-- What you have to do --
Please copy out each line of the entries in which "Hardware" appears.

** Opening Listed records block **

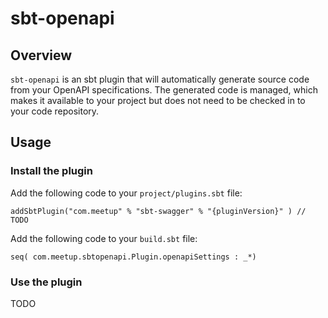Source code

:# sbt-openapi

## Overview

`sbt-openapi` is an sbt plugin that will automatically generate source code from your OpenAPI specifications.
The generated code is managed, which makes it available to your project but does not need to be checked in to your
code repository.

## Usage

### Install the plugin

Add the following code to your `project/plugins.sbt` file:

```
addSbtPlugin("com.meetup" % "sbt-swagger" % "{pluginVersion}" ) // TODO
```

Add the following code to your `build.sbt` file:

```
seq( com.meetup.sbtopenapi.Plugin.openapiSettings : _*)
```

### Use the plugin

TODO
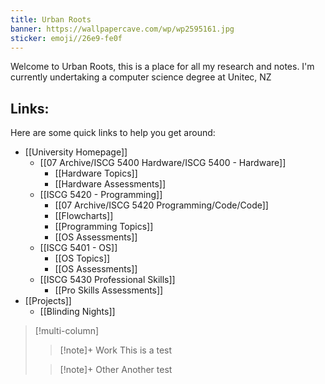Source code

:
 ```yaml
---
title: Urban Roots
banner: https://wallpapercave.com/wp/wp2595161.jpg
sticker: emoji//26e9-fe0f
---
```

Welcome to Urban Roots, this is a place for all my research and notes. I'm currently undertaking a computer science degree at Unitec, NZ

## Links:
Here are some quick links to help you get around:
- [[University Homepage]]
	- [[07 Archive/ISCG 5400 Hardware/ISCG 5400 - Hardware]]
		- [[Hardware Topics]]
		- [[Hardware Assessments]]
	- [[ISCG 5420 - Programming]]
		- [[07 Archive/ISCG 5420 Programming/Code/Code]]
		- [[Flowcharts]]
		- [[Programming Topics]]
		- [[OS Assessments]]
	- [[ISCG 5401 - OS]]
		- [[OS Topics]]
		- [[OS Assessments]]
	- [[ISCG 5430 Professional Skills]]
		- [[Pro Skills Assessments]]
- [[Projects]]
	- [[Blinding Nights]]

> [!multi-column]
> 
> > [!note]+ Work
> > This is a test
> 
> > [!note]+ Other
> > Another test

** Closing Listed records block **

-- Result for this exercise --
	- [[07 Archive/ISCG 5400 Hardware/ISCG 5400 - Hardware]]
		- [[Hardware Topics]]
		- [[Hardware Assessments]]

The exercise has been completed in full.